What the task asks: Write all of the entries out again exactly, but not the images.

Source information START

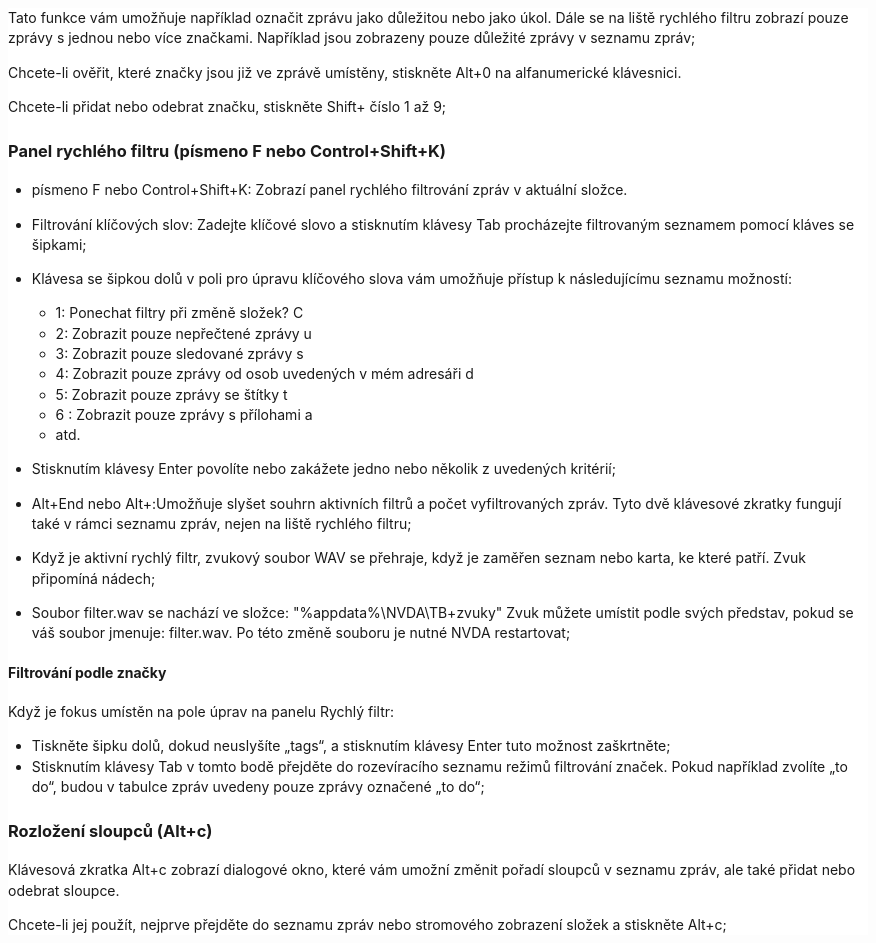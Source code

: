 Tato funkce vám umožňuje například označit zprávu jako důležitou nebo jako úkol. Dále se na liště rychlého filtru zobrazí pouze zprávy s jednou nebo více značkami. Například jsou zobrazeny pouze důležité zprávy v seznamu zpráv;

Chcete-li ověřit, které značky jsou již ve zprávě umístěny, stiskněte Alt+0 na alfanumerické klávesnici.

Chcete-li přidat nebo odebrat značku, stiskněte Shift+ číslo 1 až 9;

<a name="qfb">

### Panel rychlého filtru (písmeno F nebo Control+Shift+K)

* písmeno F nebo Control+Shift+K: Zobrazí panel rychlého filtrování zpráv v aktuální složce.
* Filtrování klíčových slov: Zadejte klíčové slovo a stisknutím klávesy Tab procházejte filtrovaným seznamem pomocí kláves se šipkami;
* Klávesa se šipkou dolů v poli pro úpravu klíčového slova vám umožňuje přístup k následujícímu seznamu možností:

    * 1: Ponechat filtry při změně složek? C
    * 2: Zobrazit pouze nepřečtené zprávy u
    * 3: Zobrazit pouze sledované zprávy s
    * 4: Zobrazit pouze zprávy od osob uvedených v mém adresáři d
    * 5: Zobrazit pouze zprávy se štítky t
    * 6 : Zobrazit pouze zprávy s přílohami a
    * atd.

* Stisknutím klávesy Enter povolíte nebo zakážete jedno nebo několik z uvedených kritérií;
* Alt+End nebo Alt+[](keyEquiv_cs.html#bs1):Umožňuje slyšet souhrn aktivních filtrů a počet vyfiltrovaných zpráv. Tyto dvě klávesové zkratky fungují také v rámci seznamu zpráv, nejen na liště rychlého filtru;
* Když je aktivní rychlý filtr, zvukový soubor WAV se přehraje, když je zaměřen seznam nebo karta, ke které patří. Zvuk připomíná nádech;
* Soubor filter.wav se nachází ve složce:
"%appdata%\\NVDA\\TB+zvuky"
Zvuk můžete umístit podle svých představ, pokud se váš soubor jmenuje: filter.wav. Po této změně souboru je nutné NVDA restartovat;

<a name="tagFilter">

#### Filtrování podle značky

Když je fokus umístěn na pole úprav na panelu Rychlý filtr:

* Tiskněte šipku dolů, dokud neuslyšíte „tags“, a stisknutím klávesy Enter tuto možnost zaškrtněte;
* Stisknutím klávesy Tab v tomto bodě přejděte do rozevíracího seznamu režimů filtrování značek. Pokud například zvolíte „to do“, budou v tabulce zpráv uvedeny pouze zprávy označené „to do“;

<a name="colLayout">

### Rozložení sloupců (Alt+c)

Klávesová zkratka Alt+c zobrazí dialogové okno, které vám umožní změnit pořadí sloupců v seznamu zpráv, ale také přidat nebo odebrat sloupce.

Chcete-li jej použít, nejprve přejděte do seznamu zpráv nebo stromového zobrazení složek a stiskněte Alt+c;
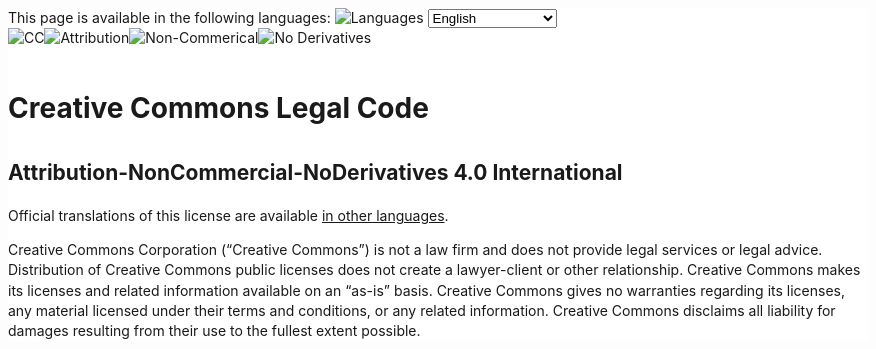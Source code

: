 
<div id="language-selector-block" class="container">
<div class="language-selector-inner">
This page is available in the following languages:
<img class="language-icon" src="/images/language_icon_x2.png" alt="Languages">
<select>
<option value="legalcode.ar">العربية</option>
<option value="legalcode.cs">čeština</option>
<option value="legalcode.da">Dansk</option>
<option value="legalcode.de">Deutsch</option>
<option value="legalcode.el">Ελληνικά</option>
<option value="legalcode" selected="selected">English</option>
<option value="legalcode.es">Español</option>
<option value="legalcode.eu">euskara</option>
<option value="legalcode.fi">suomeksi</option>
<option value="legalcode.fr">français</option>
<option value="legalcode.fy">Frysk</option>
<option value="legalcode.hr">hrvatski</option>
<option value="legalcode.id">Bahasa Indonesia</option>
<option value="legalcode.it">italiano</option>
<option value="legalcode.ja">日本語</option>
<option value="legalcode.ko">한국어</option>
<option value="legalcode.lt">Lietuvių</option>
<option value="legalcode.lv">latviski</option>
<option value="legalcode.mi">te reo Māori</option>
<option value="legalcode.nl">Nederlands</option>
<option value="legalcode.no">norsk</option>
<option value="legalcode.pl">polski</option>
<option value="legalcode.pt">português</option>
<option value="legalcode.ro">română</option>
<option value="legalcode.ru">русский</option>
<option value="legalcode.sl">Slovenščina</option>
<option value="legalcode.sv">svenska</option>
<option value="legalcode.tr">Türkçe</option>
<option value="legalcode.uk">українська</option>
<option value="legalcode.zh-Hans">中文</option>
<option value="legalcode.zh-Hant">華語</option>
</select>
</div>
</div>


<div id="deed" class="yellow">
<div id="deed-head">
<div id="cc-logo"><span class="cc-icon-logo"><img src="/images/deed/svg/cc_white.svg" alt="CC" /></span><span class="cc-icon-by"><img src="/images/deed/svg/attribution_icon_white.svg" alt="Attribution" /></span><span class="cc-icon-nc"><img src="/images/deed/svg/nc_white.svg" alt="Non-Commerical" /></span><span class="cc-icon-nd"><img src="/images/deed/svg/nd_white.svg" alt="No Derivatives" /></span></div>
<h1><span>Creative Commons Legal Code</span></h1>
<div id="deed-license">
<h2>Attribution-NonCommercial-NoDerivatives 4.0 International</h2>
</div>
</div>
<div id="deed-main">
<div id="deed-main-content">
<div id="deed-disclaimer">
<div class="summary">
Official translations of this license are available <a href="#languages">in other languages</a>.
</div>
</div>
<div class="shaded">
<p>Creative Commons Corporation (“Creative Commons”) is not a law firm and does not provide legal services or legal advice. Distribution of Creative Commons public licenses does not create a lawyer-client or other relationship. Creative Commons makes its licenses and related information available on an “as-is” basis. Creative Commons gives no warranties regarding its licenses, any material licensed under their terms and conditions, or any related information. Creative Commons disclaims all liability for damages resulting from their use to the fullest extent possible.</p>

Source information END

Answer section:
Source code

: Tato funkce vám umožňuje například označit zprávu jako důležitou nebo jako úkol. Dále se na liště rychlého filtru zobrazí pouze zprávy s jednou nebo více značkami. Například jsou zobrazeny pouze důležité zprávy v seznamu zpráv;

Chcete-li ověřit, které značky jsou již ve zprávě umístěny, stiskněte Alt+0 na alfanumerické klávesnici.

Chcete-li přidat nebo odebrat značku, stiskněte Shift+ číslo 1 až 9;

<a name="qfb">

### Panel rychlého filtru (písmeno F nebo Control+Shift+K)

* písmeno F nebo Control+Shift+K: Zobrazí panel rychlého filtrování zpráv v aktuální složce.
* Filtrování klíčových slov: Zadejte klíčové slovo a stisknutím klávesy Tab procházejte filtrovaným seznamem pomocí kláves se šipkami;
* Klávesa se šipkou dolů v poli pro úpravu klíčového slova vám umožňuje přístup k následujícímu seznamu možností:

    * 1: Ponechat filtry při změně složek? C
    * 2: Zobrazit pouze nepřečtené zprávy u
    * 3: Zobrazit pouze sledované zprávy s
    * 4: Zobrazit pouze zprávy od osob uvedených v mém adresáři d
    * 5: Zobrazit pouze zprávy se štítky t
    * 6 : Zobrazit pouze zprávy s přílohami a
    * atd.

* Stisknutím klávesy Enter povolíte nebo zakážete jedno nebo několik z uvedených kritérií;
* Alt+End nebo Alt+[](keyEquiv_cs.html#bs1):Umožňuje slyšet souhrn aktivních filtrů a počet vyfiltrovaných zpráv. Tyto dvě klávesové zkratky fungují také v rámci seznamu zpráv, nejen na liště rychlého filtru;
* Když je aktivní rychlý filtr, zvukový soubor WAV se přehraje, když je zaměřen seznam nebo karta, ke které patří. Zvuk připomíná nádech;
* Soubor filter.wav se nachází ve složce:
"%appdata%\\NVDA\\TB+zvuky"
Zvuk můžete umístit podle svých představ, pokud se váš soubor jmenuje: filter.wav. Po této změně souboru je nutné NVDA restartovat;

<a name="tagFilter">

#### Filtrování podle značky

Když je fokus umístěn na pole úprav na panelu Rychlý filtr:

* Tiskněte šipku dolů, dokud neuslyšíte „tags“, a stisknutím klávesy Enter tuto možnost zaškrtněte;
* Stisknutím klávesy Tab v tomto bodě přejděte do rozevíracího seznamu režimů filtrování značek. Pokud například zvolíte „to do“, budou v tabulce zpráv uvedeny pouze zprávy označené „to do“;

<a name="colLayout">

### Rozložení sloupců (Alt+c)

Klávesová zkratka Alt+c zobrazí dialogové okno, které vám umožní změnit pořadí sloupců v seznamu zpráv, ale také přidat nebo odebrat sloupce.

Chcete-li jej použít, nejprve přejděte do seznamu zpráv nebo stromového zobrazení složek a stiskněte Alt+c;
Source code

: 
<div id="language-selector-block" class="container">
<div class="language-selector-inner">
This page is available in the following languages:
<img class="language-icon" src="/images/language_icon_x2.png" alt="Languages">
<select>
<option value="legalcode.ar">العربية</option>
<option value="legalcode.cs">čeština</option>
<option value="legalcode.da">Dansk</option>
<option value="legalcode.de">Deutsch</option>
<option value="legalcode.el">Ελληνικά</option>
<option value="legalcode" selected="selected">English</option>
<option value="legalcode.es">Español</option>
<option value="legalcode.eu">euskara</option>
<option value="legalcode.fi">suomeksi</option>
<option value="legalcode.fr">français</option>
<option value="legalcode.fy">Frysk</option>
<option value="legalcode.hr">hrvatski</option>
<option value="legalcode.id">Bahasa Indonesia</option>
<option value="legalcode.it">italiano</option>
<option value="legalcode.ja">日本語</option>
<option value="legalcode.ko">한국어</option>
<option value="legalcode.lt">Lietuvių</option>
<option value="legalcode.lv">latviski</option>
<option value="legalcode.mi">te reo Māori</option>
<option value="legalcode.nl">Nederlands</option>
<option value="legalcode.no">norsk</option>
<option value="legalcode.pl">polski</option>
<option value="legalcode.pt">português</option>
<option value="legalcode.ro">română</option>
<option value="legalcode.ru">русский</option>
<option value="legalcode.sl">Slovenščina</option>
<option value="legalcode.sv">svenska</option>
<option value="legalcode.tr">Türkçe</option>
<option value="legalcode.uk">українська</option>
<option value="legalcode.zh-Hans">中文</option>
<option value="legalcode.zh-Hant">華語</option>
</select>
</div>
</div>


<div id="deed" class="yellow">
<div id="deed-head">
<div id="cc-logo"><span class="cc-icon-logo"><img src="/images/deed/svg/cc_white.svg" alt="CC" /></span><span class="cc-icon-by"><img src="/images/deed/svg/attribution_icon_white.svg" alt="Attribution" /></span><span class="cc-icon-nc"><img src="/images/deed/svg/nc_white.svg" alt="Non-Commerical" /></span><span class="cc-icon-nd"><img src="/images/deed/svg/nd_white.svg" alt="No Derivatives" /></span></div>
<h1><span>Creative Commons Legal Code</span></h1>
<div id="deed-license">
<h2>Attribution-NonCommercial-NoDerivatives 4.0 International</h2>
</div>
</div>
<div id="deed-main">
<div id="deed-main-content">
<div id="deed-disclaimer">
<div class="summary">
Official translations of this license are available <a href="#languages">in other languages</a>.
</div>
</div>
<div class="shaded">
<p>Creative Commons Corporation (“Creative Commons”) is not a law firm and does not provide legal services or legal advice. Distribution of Creative Commons public licenses does not create a lawyer-client or other relationship. Creative Commons makes its licenses and related information available on an “as-is” basis. Creative Commons gives no warranties regarding its licenses, any material licensed under their terms and conditions, or any related information. Creative Commons disclaims all liability for damages resulting from their use to the fullest extent possible.</p>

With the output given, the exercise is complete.